Data for this task: Begin
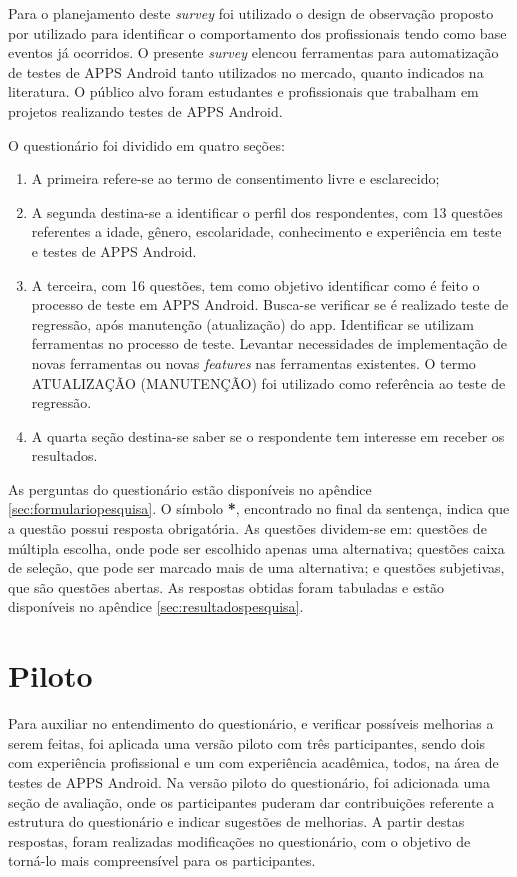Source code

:Para o planejamento deste \textit{survey} foi utilizado o design de observação proposto por \cite{Kitchenham:2002:PSR:566493.566495} utilizado para identificar o comportamento dos profissionais tendo como base eventos já ocorridos. O presente \textit{survey} elencou ferramentas para automatização de testes de \ac{APPS} Android tanto utilizados no mercado, quanto indicados na literatura. O público alvo foram estudantes e profissionais que trabalham em projetos realizando testes de \ac{APPS} Android. 

O questionário foi dividido em quatro seções:
\begin{enumerate}
    \item A primeira refere-se ao termo de consentimento livre e esclarecido;
    \item A segunda destina-se a identificar o perfil dos respondentes, com 13 questões referentes a idade, gênero, escolaridade, conhecimento e experiência em teste e testes de \ac{APPS} Android.
    \item A terceira, com 16 questões, tem como objetivo identificar como é feito o processo de teste em \ac{APPS} Android. Busca-se verificar se é realizado teste de regressão, após manutenção (atualização) do app. Identificar se utilizam ferramentas no processo de teste. Levantar necessidades de implementação de novas ferramentas ou novas \textit{features} nas ferramentas existentes. O termo ATUALIZAÇÃO (MANUTENÇÃO) foi utilizado como referência ao teste de regressão.
    \item A quarta seção destina-se saber se o respondente tem interesse em receber os resultados.
\end{enumerate}

As perguntas do questionário estão disponíveis no apêndice \ref{sec:formulariopesquisa}. O símbolo \textbf{*}, encontrado no final da sentença, indica que a questão possui resposta obrigatória. As questões dividem-se em: questões de múltipla escolha, onde pode ser escolhido apenas uma alternativa; questões caixa de seleção, que pode ser marcado mais de uma alternativa; e questões subjetivas, que são questões abertas. As respostas obtidas foram tabuladas e estão disponíveis no apêndice \ref{sec:resultadospesquisa}. 

\section{Piloto}

Para auxiliar no entendimento do questionário, e verificar possíveis melhorias a serem feitas, foi aplicada uma versão piloto com três participantes, sendo dois com experiência profissional e um com experiência acadêmica, todos, na área de testes de \ac{APPS} Android. Na versão piloto do questionário, foi adicionada uma seção de avaliação, onde os participantes puderam dar contribuições referente a estrutura do questionário e indicar sugestões de melhorias. A partir destas respostas, foram realizadas modificações no questionário, com o objetivo de torná-lo mais compreensível para os participantes.


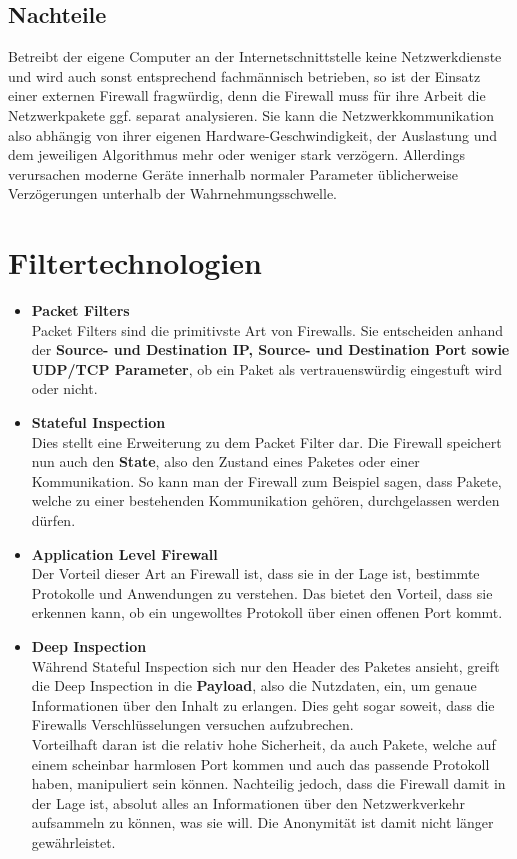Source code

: \subsection{Nachteile}
Betreibt der eigene Computer an der Internetschnittstelle keine Netzwerkdienste und wird auch sonst entsprechend fachmännisch betrieben, so ist der Einsatz einer externen Firewall fragwürdig, denn die Firewall muss für ihre Arbeit die Netzwerkpakete ggf. separat analysieren. Sie kann die Netzwerkkommunikation also abhängig von ihrer eigenen Hardware-Geschwindigkeit, der Auslastung und dem jeweiligen Algorithmus mehr oder weniger stark verzögern. Allerdings verursachen moderne Geräte innerhalb normaler Parameter üblicherweise Verzögerungen unterhalb der Wahrnehmungsschwelle.
\section{Filtertechnologien}
\begin{itemize}
\item \textbf{Packet Filters}\\
Packet Filters sind die primitivste Art von Firewalls. Sie entscheiden anhand der \textbf{Source- und Destination IP, Source- und Destination Port sowie UDP/TCP Parameter}, ob ein Paket als vertrauenswürdig eingestuft wird oder nicht.
\item \textbf{Stateful Inspection}\\
Dies stellt eine Erweiterung zu dem Packet Filter dar. Die Firewall speichert nun auch den \textbf{State}, also den Zustand eines Paketes oder einer Kommunikation. So kann man der Firewall zum Beispiel sagen, dass Pakete, welche zu einer bestehenden Kommunikation gehören, durchgelassen werden dürfen. 
\item \textbf{Application Level Firewall}\\
Der Vorteil dieser Art an Firewall ist, dass sie in der Lage ist, bestimmte Protokolle und Anwendungen zu \glqq verstehen\grqq . Das bietet den Vorteil, dass sie erkennen kann, ob ein ungewolltes Protokoll über einen offenen Port kommt.
\item \textbf{Deep Inspection}\\
Während Stateful Inspection sich nur den Header des Paketes ansieht, greift die Deep Inspection in die \textbf{Payload}, also die Nutzdaten, ein, um genaue Informationen über den Inhalt zu erlangen. Dies geht sogar soweit, dass die Firewalls Verschlüsselungen versuchen aufzubrechen.\\
Vorteilhaft daran ist die relativ hohe Sicherheit, da auch Pakete, welche auf einem scheinbar harmlosen Port kommen und auch das passende Protokoll haben, manipuliert sein können. Nachteilig jedoch, dass die Firewall damit in der Lage ist, absolut alles an Informationen über den Netzwerkverkehr aufsammeln zu können, was sie will. Die Anonymität ist damit nicht länger gewährleistet.
\end{itemize}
Data for this task: End
▶ [Task instructions]
Write out the data exactly, but not its pictures.

▶ [Answer space]
Source code

:Para o planejamento deste \textit{survey} foi utilizado o design de observação proposto por \cite{Kitchenham:2002:PSR:566493.566495} utilizado para identificar o comportamento dos profissionais tendo como base eventos já ocorridos. O presente \textit{survey} elencou ferramentas para automatização de testes de \ac{APPS} Android tanto utilizados no mercado, quanto indicados na literatura. O público alvo foram estudantes e profissionais que trabalham em projetos realizando testes de \ac{APPS} Android. 

O questionário foi dividido em quatro seções:
\begin{enumerate}
    \item A primeira refere-se ao termo de consentimento livre e esclarecido;
    \item A segunda destina-se a identificar o perfil dos respondentes, com 13 questões referentes a idade, gênero, escolaridade, conhecimento e experiência em teste e testes de \ac{APPS} Android.
    \item A terceira, com 16 questões, tem como objetivo identificar como é feito o processo de teste em \ac{APPS} Android. Busca-se verificar se é realizado teste de regressão, após manutenção (atualização) do app. Identificar se utilizam ferramentas no processo de teste. Levantar necessidades de implementação de novas ferramentas ou novas \textit{features} nas ferramentas existentes. O termo ATUALIZAÇÃO (MANUTENÇÃO) foi utilizado como referência ao teste de regressão.
    \item A quarta seção destina-se saber se o respondente tem interesse em receber os resultados.
\end{enumerate}

As perguntas do questionário estão disponíveis no apêndice \ref{sec:formulariopesquisa}. O símbolo \textbf{*}, encontrado no final da sentença, indica que a questão possui resposta obrigatória. As questões dividem-se em: questões de múltipla escolha, onde pode ser escolhido apenas uma alternativa; questões caixa de seleção, que pode ser marcado mais de uma alternativa; e questões subjetivas, que são questões abertas. As respostas obtidas foram tabuladas e estão disponíveis no apêndice \ref{sec:resultadospesquisa}. 

\section{Piloto}

Para auxiliar no entendimento do questionário, e verificar possíveis melhorias a serem feitas, foi aplicada uma versão piloto com três participantes, sendo dois com experiência profissional e um com experiência acadêmica, todos, na área de testes de \ac{APPS} Android. Na versão piloto do questionário, foi adicionada uma seção de avaliação, onde os participantes puderam dar contribuições referente a estrutura do questionário e indicar sugestões de melhorias. A partir destas respostas, foram realizadas modificações no questionário, com o objetivo de torná-lo mais compreensível para os participantes.


Source code

: \subsection{Nachteile}
Betreibt der eigene Computer an der Internetschnittstelle keine Netzwerkdienste und wird auch sonst entsprechend fachmännisch betrieben, so ist der Einsatz einer externen Firewall fragwürdig, denn die Firewall muss für ihre Arbeit die Netzwerkpakete ggf. separat analysieren. Sie kann die Netzwerkkommunikation also abhängig von ihrer eigenen Hardware-Geschwindigkeit, der Auslastung und dem jeweiligen Algorithmus mehr oder weniger stark verzögern. Allerdings verursachen moderne Geräte innerhalb normaler Parameter üblicherweise Verzögerungen unterhalb der Wahrnehmungsschwelle.
\section{Filtertechnologien}
\begin{itemize}
\item \textbf{Packet Filters}\\
Packet Filters sind die primitivste Art von Firewalls. Sie entscheiden anhand der \textbf{Source- und Destination IP, Source- und Destination Port sowie UDP/TCP Parameter}, ob ein Paket als vertrauenswürdig eingestuft wird oder nicht.
\item \textbf{Stateful Inspection}\\
Dies stellt eine Erweiterung zu dem Packet Filter dar. Die Firewall speichert nun auch den \textbf{State}, also den Zustand eines Paketes oder einer Kommunikation. So kann man der Firewall zum Beispiel sagen, dass Pakete, welche zu einer bestehenden Kommunikation gehören, durchgelassen werden dürfen. 
\item \textbf{Application Level Firewall}\\
Der Vorteil dieser Art an Firewall ist, dass sie in der Lage ist, bestimmte Protokolle und Anwendungen zu \glqq verstehen\grqq . Das bietet den Vorteil, dass sie erkennen kann, ob ein ungewolltes Protokoll über einen offenen Port kommt.
\item \textbf{Deep Inspection}\\
Während Stateful Inspection sich nur den Header des Paketes ansieht, greift die Deep Inspection in die \textbf{Payload}, also die Nutzdaten, ein, um genaue Informationen über den Inhalt zu erlangen. Dies geht sogar soweit, dass die Firewalls Verschlüsselungen versuchen aufzubrechen.\\
Vorteilhaft daran ist die relativ hohe Sicherheit, da auch Pakete, welche auf einem scheinbar harmlosen Port kommen und auch das passende Protokoll haben, manipuliert sein können. Nachteilig jedoch, dass die Firewall damit in der Lage ist, absolut alles an Informationen über den Netzwerkverkehr aufsammeln zu können, was sie will. Die Anonymität ist damit nicht länger gewährleistet.
\end{itemize}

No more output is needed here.